Die gefälschte Korrespondenz mit Giulia Farnese
Damit wird es überflüssig, jede einzelne der Fälschungen zu untersuchen, die zum Schaden Alexanders VI. fabriziert und später entlarvt wurden. Es genügt, De Roo im Internet zu konsultieren. Etwas wird der Leser dort jedoch nicht finden, denn es hat sich erst nach dem Tod des Autors ereignet.

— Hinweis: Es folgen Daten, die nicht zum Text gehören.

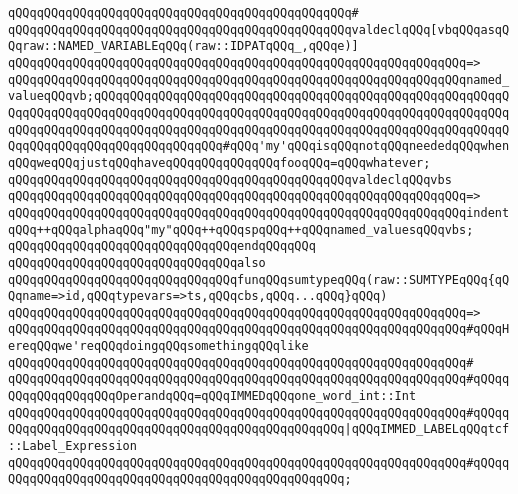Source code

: \verb|qQQqqQQqqQQqqQQqqQQqqQQqqQQqqQQqqQQqqQQqqQQqqQQq#|\newline
\verb|qQQqqQQqqQQqqQQqqQQqqQQqqQQqqQQqqQQqqQQqqQQqqQQqvaldeclqQQq[vbqQQqasqQQqraw::NAMED_VARIABLEqQQq(raw::IDPATqQQq_,qQQqe)]|\newline
\verb|qQQqqQQqqQQqqQQqqQQqqQQqqQQqqQQqqQQqqQQqqQQqqQQqqQQqqQQqqQQqqQQq=>|\newline
\verb|qQQqqQQqqQQqqQQqqQQqqQQqqQQqqQQqqQQqqQQqqQQqqQQqqQQqqQQqqQQqqQQqnamed_valueqQQqvb;qQQqqQQqqQQqqQQqqQQqqQQqqQQqqQQqqQQqqQQqqQQqqQQqqQQqqQQqqQQqqQQqqQQqqQQqqQQqqQQqqQQqqQQqqQQqqQQqqQQqqQQqqQQqqQQqqQQqqQQqqQQqqQQqqQQqqQQqqQQqqQQqqQQqqQQqqQQqqQQqqQQqqQQqqQQqqQQqqQQqqQQqqQQqqQQqqQQqqQQqqQQqqQQqqQQqqQQqqQQqqQQqqQQq#qQQq'my'qQQqisqQQqnotqQQqneededqQQqwhenqQQqweqQQqjustqQQqhaveqQQqqQQqqQQqqQQqfooqQQq=qQQqwhatever;|\newline
\newline
\verb|qQQqqQQqqQQqqQQqqQQqqQQqqQQqqQQqqQQqqQQqqQQqqQQqvaldeclqQQqvbs|\newline
\verb|qQQqqQQqqQQqqQQqqQQqqQQqqQQqqQQqqQQqqQQqqQQqqQQqqQQqqQQqqQQqqQQq=>|\newline
\verb|qQQqqQQqqQQqqQQqqQQqqQQqqQQqqQQqqQQqqQQqqQQqqQQqqQQqqQQqqQQqqQQqindentqQQq++qQQqalphaqQQq"my"qQQq++qQQqspqQQq++qQQqnamed_valuesqQQqvbs;|\newline
\verb|qQQqqQQqqQQqqQQqqQQqqQQqqQQqqQQqendqQQqqQQq|\newline
\newline
\verb|qQQqqQQqqQQqqQQqqQQqqQQqqQQqqQQqalso|\newline
\verb|qQQqqQQqqQQqqQQqqQQqqQQqqQQqqQQqfunqQQqsumtypeqQQq(raw::SUMTYPEqQQq{qQQqname=>id,qQQqtypevars=>ts,qQQqcbs,qQQq...qQQq}qQQq)|\newline
\verb|qQQqqQQqqQQqqQQqqQQqqQQqqQQqqQQqqQQqqQQqqQQqqQQqqQQqqQQqqQQqqQQq=>|\newline
\verb|qQQqqQQqqQQqqQQqqQQqqQQqqQQqqQQqqQQqqQQqqQQqqQQqqQQqqQQqqQQqqQQq#qQQqHereqQQqwe'reqQQqdoingqQQqsomethingqQQqlike|\newline
\verb|qQQqqQQqqQQqqQQqqQQqqQQqqQQqqQQqqQQqqQQqqQQqqQQqqQQqqQQqqQQqqQQq#|\newline
\verb|qQQqqQQqqQQqqQQqqQQqqQQqqQQqqQQqqQQqqQQqqQQqqQQqqQQqqQQqqQQqqQQq#qQQqqQQqqQQqqQQqqQQqOperandqQQq=qQQqIMMEDqQQqone_word_int::Int|\newline
\verb|qQQqqQQqqQQqqQQqqQQqqQQqqQQqqQQqqQQqqQQqqQQqqQQqqQQqqQQqqQQqqQQq#qQQqqQQqqQQqqQQqqQQqqQQqqQQqqQQqqQQqqQQqqQQqqQQqqQQq|\verb#|qQQqIMMED_LABELqQQqtcf::Label_Expression#\newline
\verb|qQQqqQQqqQQqqQQqqQQqqQQqqQQqqQQqqQQqqQQqqQQqqQQqqQQqqQQqqQQqqQQq#qQQqqQQqqQQqqQQqqQQqqQQqqQQqqQQqqQQqqQQqqQQqqQQqqQQq;|\newline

De Roo starb nämlich kurz nach der Veröffentlichung (1924) seines Werks über den Borgia-Papst. Schon bald darauf tauchten, welch ein Zufall, neue überraschende Papiere auf, die den Papst mit weiteren Diffamierungen schmähten. Sie kamen aus dem Archiv der Engelsburg, der alten Festung unweit von San Pietro, das in neuerer Zeit in das Archiv des Vatikans überführt wurde. Von hier stammt zum Beispiel eine falsche Bulle, von der Salai spricht (De Roo, Bd. I, S. 501 ff.).
Gefunden und veröffentlicht wurden diese neuen Papiere, die großes Aufsehen erregten – auch weil sie den fieberhaften Recherchen Dutzender Forscher in den vergangenen Jahrhunderten unerklärlicherweise entgangen waren – von dem berühmten Historiker von Pastor (dem Autor der monumentalen Geschichte der Päpste seit dem Ausgang des Mittelalters (1305 -1799) in 22 Bänden, Freiburg/Brsg. 1886-1933, einem Werk, auf das sich die Forschung noch heute oft beruft). Es handelt sich um private Briefe des Papstes, aus denen hervorgeht, dass Rodrigo Borgia die schöne Giulia Farnese angeblich zunächst mit einem Orsini verheiratete und dann (mittlerweile über sechzig Jahre alt!) versucht haben soll, die beiden Eheleute auseinanderzubringen, um sich selbst an den Gunstbeweisen der Achtzehnjährigen zu erfreuen, überdies auch seine angeheiratete Nichte, weil ihr Gatte der Sohn von Rodrigo Borgias Cousine Adriana del Milà war. All das, daran muss erinnert werden, soll der Papst unternommen haben, nachdem er ein ganzes Leben damit verbracht hatte, seine Pflichten in Spitzenpositionen der kirchlichen Hierarchie rechtschaffen zu erfüllen und in einer stürmischen Epoche das Papsttum in ganz Europa auf den wichtigsten diplomatischen Missionen zu repräsentieren.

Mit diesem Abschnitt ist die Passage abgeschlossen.